“Solo se posee eternamente a los amigos de quienes nos hemos separado” (Marguerite Yourcenar).
Esto significa, para la autora francesa, que hemos de aprender a despedirnos de aquellos que amamos cuando aún los amamos: “Más vale que aquellos a quienes amamos se vayan cuando aún nos es posible llorarlos”.
Probablemente, lleva razón: el presente enfría, a menudo, las amistades; son mucho más duraderas cuando se han interrumpido, por causas externas, en la cima del amor.
Pero sus palabras resuenan de una manera muy diferente para aquellos que hemos recibido los evangelios como relato fundante de nuestra fe. Nos recuerdan, más bien, a esas palabras paradójicas de Jesús a sus discípulos: “Os conviene que yo me vaya… Es necesario que el Mesías padezca para entrar así en su gloria”.
La fe es un re-conocimiento, una recuperación, es un regreso a nosotros de aquel que nos salió al encuentro en el pasado y se fue por un tiempo. La amistad entre el Hijo y los discípulos ha de pasar por el Padre: a María de Magdala le costó trabajo comprenderlo. La amistad entre el Maestro y los discípulos ha de pasar por el que envió al Maestro, el Dueño absoluto de toda misión.
Creen en Cristo no es poseer a Cristo, sino estar a su espera; es dedicar la vida a buscarlo porque él ya nos encontró. Esa es la paradoja radical de la fe, su misterio más profundo. Creer es salir de uno mismo, una y otra vez; es plantar la propia vida en la tierra del Otro. No es seguridad sino éxodo, camino continuo, peregrinación como condición substancial de la vida.
Por eso, el misterio de Cristo es siempre pascual: él pasa, irrumpe, sorprende, para tocar nuestras vidas y cambiar su rumbo. Todo lo que merece la pena se nos escapa de las manos: llega a nosotros sin merecerlo y se marcha sin dejarse poseer.
Tras sus huellas, también nosotros aprendemos a vivir la vida de forma pascual, como paso, con las sandalias siempre puestas y la alforja preparada. Esta es la paradoja del amor: siempre profundo pero, al parecer, nunca definitivo; cargado más de promesas que de realizaciones, abocado al futuro.
Continúa Margerite Yourcenar: “Nadie posee a nadie (ni siquiera los que pecan llegan a conseguirlo) y al ser el arte la única posesión verdadera, es menos gratificante apoderarse de un ser que recrearlo”.

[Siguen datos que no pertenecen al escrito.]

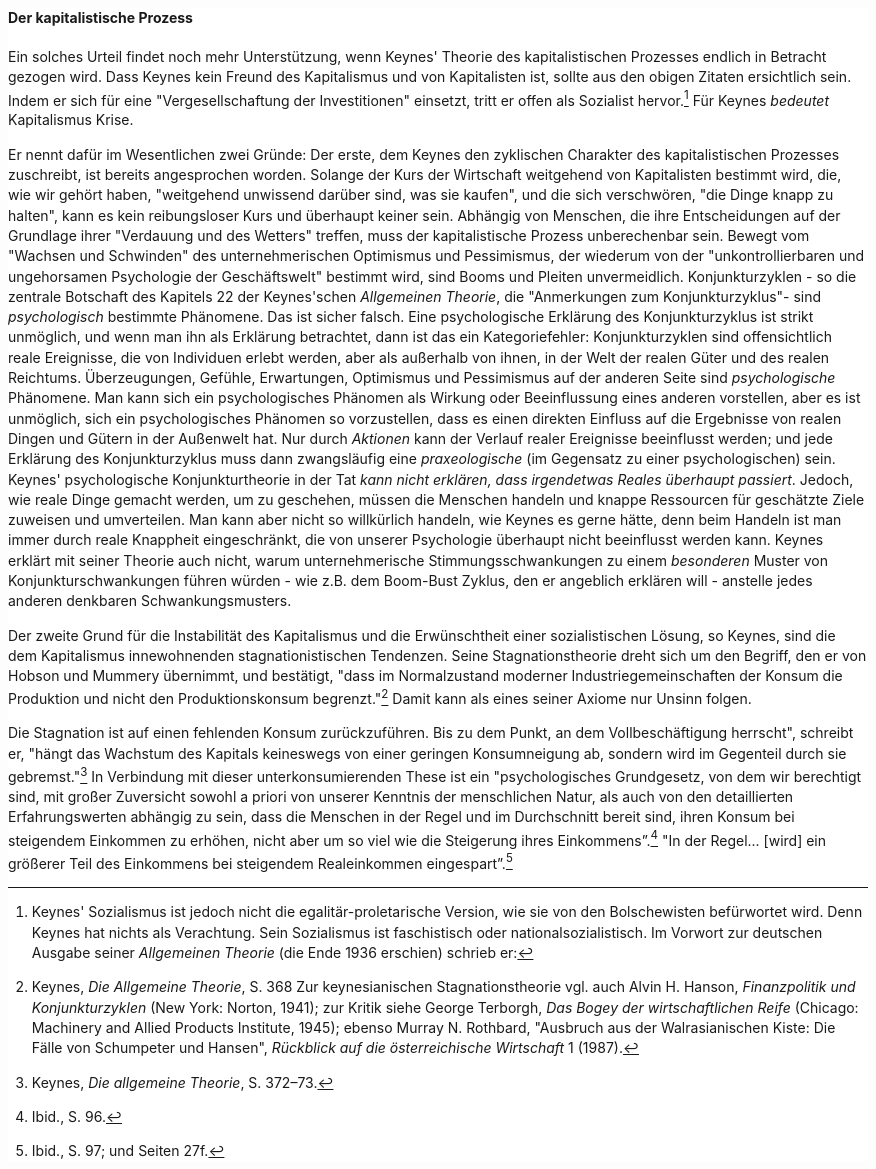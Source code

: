 #### Der kapitalistische Prozess

Ein solches Urteil findet noch mehr Unterstützung, wenn Keynes' Theorie des kapitalistischen Prozesses endlich in Betracht gezogen wird. Dass Keynes kein Freund des Kapitalismus und von Kapitalisten ist, sollte aus den obigen Zitaten ersichtlich sein. Indem er sich für eine "Vergesellschaftung der Investitionen" einsetzt, tritt er offen als Sozialist hervor.[^67] Für Keynes *bedeutet* Kapitalismus Krise.

Er nennt dafür im Wesentlichen zwei Gründe: Der erste, dem Keynes den zyklischen Charakter des kapitalistischen Prozesses zuschreibt, ist bereits angesprochen worden. Solange der Kurs der Wirtschaft weitgehend von Kapitalisten bestimmt wird, die, wie wir gehört haben, "weitgehend unwissend darüber sind, was sie kaufen", und die sich verschwören, "die Dinge knapp zu halten", kann es kein reibungsloser Kurs und überhaupt keiner sein. Abhängig von Menschen, die ihre Entscheidungen auf der Grundlage ihrer "Verdauung und des Wetters" treffen, muss der kapitalistische Prozess unberechenbar sein. Bewegt vom "Wachsen und Schwinden" des unternehmerischen Optimismus und Pessimismus, der wiederum von der "unkontrollierbaren und ungehorsamen Psychologie der Geschäftswelt" bestimmt wird, sind Booms und Pleiten unvermeidlich. Konjunkturzyklen - so die zentrale Botschaft des Kapitels 22 der Keynes'schen *Allgemeinen Theorie*, die "Anmerkungen zum Konjunkturzyklus"- sind *psychologisch* bestimmte Phänomene. Das ist sicher falsch. Eine psychologische Erklärung des Konjunkturzyklus ist strikt unmöglich, und wenn man ihn als Erklärung betrachtet, dann ist das ein Kategoriefehler: Konjunkturzyklen sind offensichtlich reale Ereignisse, die von Individuen erlebt werden, aber als außerhalb von ihnen, in der Welt der realen Güter und des realen Reichtums. Überzeugungen, Gefühle, Erwartungen, Optimismus und Pessimismus auf der anderen Seite sind *psychologische* Phänomene. Man kann sich ein psychologisches Phänomen als Wirkung oder Beeinflussung eines anderen vorstellen, aber es ist unmöglich, sich ein psychologisches Phänomen so vorzustellen, dass es einen direkten Einfluss auf die Ergebnisse von realen Dingen und Gütern in der Außenwelt hat. Nur durch *Aktionen* kann der Verlauf realer Ereignisse beeinflusst werden; und jede Erklärung des Konjunkturzyklus muss dann zwangsläufig eine *praxeologische* (im Gegensatz zu einer psychologischen) sein. Keynes' psychologische Konjunkturtheorie in der Tat *kann nicht erklären, dass irgendetwas Reales überhaupt passiert*. Jedoch, wie reale Dinge gemacht werden, um zu geschehen, müssen die Menschen handeln und knappe Ressourcen für geschätzte Ziele zuweisen und umverteilen. Man kann aber nicht so willkürlich handeln, wie Keynes es gerne hätte, denn beim Handeln ist man immer durch reale Knappheit eingeschränkt, die von unserer Psychologie überhaupt nicht beeinflusst werden kann. Keynes erklärt mit seiner Theorie auch nicht, warum unternehmerische Stimmungsschwankungen zu einem *besonderen* Muster von Konjunkturschwankungen führen würden - wie z.B. dem Boom-Bust Zyklus, den er angeblich erklären will - anstelle jedes anderen denkbaren Schwankungsmusters.

Der zweite Grund für die Instabilität des Kapitalismus und die Erwünschtheit einer sozialistischen Lösung, so Keynes, sind die dem Kapitalismus innewohnenden stagnationistischen Tendenzen. Seine Stagnationstheorie dreht sich um den Begriff, den er von Hobson und Mummery übernimmt, und bestätigt, "dass im Normalzustand moderner Industriegemeinschaften der Konsum die Produktion und nicht den Produktionskonsum begrenzt."[^68] Damit kann als eines seiner Axiome nur Unsinn folgen.

Die Stagnation ist auf einen fehlenden Konsum zurückzuführen. Bis zu dem Punkt, an dem Vollbeschäftigung herrscht", schreibt er, "hängt das Wachstum des Kapitals keineswegs von einer geringen Konsumneigung ab, sondern wird im Gegenteil durch sie gebremst."[^69] In Verbindung mit dieser unterkonsumierenden These ist ein "psychologisches Grundgesetz, von dem wir berechtigt sind, mit großer Zuversicht sowohl a priori von unserer Kenntnis der menschlichen Natur, als auch von den detaillierten Erfahrungswerten abhängig zu sein, dass die Menschen in der Regel und im Durchschnitt bereit sind, ihren Konsum bei steigendem Einkommen zu erhöhen, nicht aber um so viel wie die Steigerung ihres Einkommens”.[^70] "In der Regel... [wird] ein größerer Teil des Einkommens bei steigendem Realeinkommen eingespart”.[^71]


[^67]: Keynes' Sozialismus ist jedoch nicht die egalitär-proletarische Version, wie sie von den Bolschewisten befürwortet wird. Denn Keynes hat nichts als Verachtung. Sein Sozialismus ist faschistisch oder nationalsozialistisch. Im Vorwort zur deutschen Ausgabe seiner *Allgemeinen Theorie* (die Ende 1936 erschien) schrieb er:
[^68]: Keynes, *Die Allgemeine Theorie*, S. 368 Zur keynesianischen Stagnationstheorie vgl. auch Alvin H. Hanson, *Finanzpolitik und Konjunkturzyklen* (New York: Norton, 1941); zur Kritik siehe George Terborgh, *Das Bogey der wirtschaftlichen Reife* (Chicago: Machinery and Allied Products Institute, 1945); ebenso Murray N. Rothbard, "Ausbruch aus der Walrasianischen Kiste: Die Fälle von Schumpeter und Hansen", *Rückblick auf die österreichische Wirtschaft* 1 (1987).
[^69]: Keynes, *Die allgemeine Theorie*, S. 372–73.
[^70]: Ibid., S. 96.
[^71]: Ibid., S. 97; und Seiten 27f.
[^72]: Tatsächlich teilt Keynes uns mit, dass *Sparen per Definition identisch ist mit Investition* (S. 63), "dass sich der Überschuss des Einkommens über den Konsum, den wir Sparen nennen, nicht von dem Zusatz zu Investitionsgütern, den wir Investitionen nennen, unterscheiden kann" (S. 64). Dann aber muss ein reduzierter Anteil der Konsumausgaben per Definition mit entsprechend erhöhten Investitionen einhergehen, was zu einem höheren zukünftigen Einkommen, zu noch mehr absolutem Konsum und noch mehr absolutem und relativen Sparen und Investieren führen würde. Wo liegt denn hier das Problem?
[^73]: Keynes schreibt,
[^74]: Ibid., S. 325; oder "die Abhilfe würde in verschiedenen Maßnahmen liegen, die darauf abzielen, die Konsumneigung durch Umverteilung der Einkommen oder anderweitig zu erhöhen" (S. 324).
[^75]: Ibid., p. 63\. Es ist typisch für Keynes' Philosophie des Überflusses, dass er auch hier die Dinge auf den Kopf stellt. Für die richtigen Definitionen sind: Produziertes Produkt = Einkommen; Einkommen - Konsum = Sparen; Sparen = Investieren. Woher kommt das Einkommen von Keynes?
[^76]: Siehe hierzu auch Hazlitt, *Das Scheitern der "Neuen Ökonomie"*, S. 120–23.
[^77]: Keynes, *Die allgemeine Theorie*, S. 347.
[^78]: Ibid., S. 357.
[^79]: Siehe hierzu Anmerkung 51.
[^80]: Zu seinem Programm der permanenten Inflation siehe auch diese Bemerkung zum Konjunkturzyklus: "Das richtige Mittel für den Konjunkturzyklus ist nicht in der Abschaffung von Booms und der permanenten Halbwertszeit zu finden, sondern in der Abschaffung von Einbrüchen und damit in einem Quasi-Boom" (S. 322). Die Antwort auf die Kreditausweitung, das heißt, ist noch mehr Kreditausweitung.
[^81]: Ibid., S. 20.
[^82]: Ibid., S. 210; zweiter Schwerpunkt hinzugefügt.
[^83]: Im Gegensatz zu Keynes' phantasievollen Ängsten kann die Geldnachfrage niemals unendlich sein, denn jeder muss offensichtlich manchmal konsumieren (und kann den Konsum nicht weiter hinauszögern); und an solchen Stellen ist die Liquiditätspräferenz definitiv endlich.
[^84]: Das zweite Element von Keynes' Stagnationstheorie ist ebenso falsch. Es kann sein, dass das Sparen bei der Definition von gleichwertigen Investitionen mit steigendem Einkommen überproportional zunimmt - während es niemals 100 Prozent erreichen kann. Diese Situation darf jedoch keinesfalls Anlass zur Sorge über das produzierte Sozialeinkommen geben. Es ist jedoch *nicht* wahr, dass die Ersparnisse im Sinne des Hortens mit steigendem Einkommen zunehmen und dass das größte Durchsickern dann bei den Reichen und in wohlhabenden Gesellschaften auftritt. Das Gegenteil ist der Fall. Steigt das Realeinkommen, weil die Wirtschaft, unterstützt durch zusätzliche Ersparnisse, expandiert, so steigt die Kaufkraft des Geldes (der Geldbestand wird gegeben). Aber bei einer höheren Kaufkraft der Geldeinheit sinkt die geforderte Bargeldmenge tatsächlich (die Geldnachfrage wird vorgegeben). So, wenn überhaupt, sollte die Durchsickerungsbeseitigung eigentlich eher abnehmen als mit zunehmendem Wohlstand zunehmen.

El gran artista del ser es el Creador. Ni siquiera él ha querido tomar posesión de nosotros: nos ha construido diferentes frente a él, libres, distintos; nos ha desgajado de su memoria para regalarnos una existencia verdadera; frágil, pero real. Crear es un acto de desprendimiento, un gesto de generosidad profunda. Uno de los signos más claros del amor de Dios es su aparente ausencia, esa supuesta lejanía que hace posible que seamos y nos movamos en libertad.
Amar es separar; por eso, la gran posibilidad de futuro del amor solo llega si pasa por la separación: esta es la verdad de la Pascua, del sepulcro vacío. Jesús se fue, no solo por la coherencia de su vida, no solo por su obediencia al Padre: se fue también por amor a sus discípulos, porque los tenía que “amar hasta el extremo”, hasta el final. Frente a su estar-físico, nos regala ahora su estar-pascual.
La misión de los Doce, el milagro de la evangelización, no hubiera sido posible durante la vida pública de Jesús: la fecundidad de la Iglesia se fundamenta en la presencia novedosa de Jesús más allá de su ausencia.
Su mano invisible nos agarra fuerte y nos conduce por los caminos del verdadero amor; su cuerpo no tangible nos enseña a amar lo invisible y a construir más allá de los límites de la carne.
Dice un teólogo jesuita que “el amor no es romántico, sino pascual”. Esa es nuestra tarea: aprender a vivir pascualmente todo nuestro camino.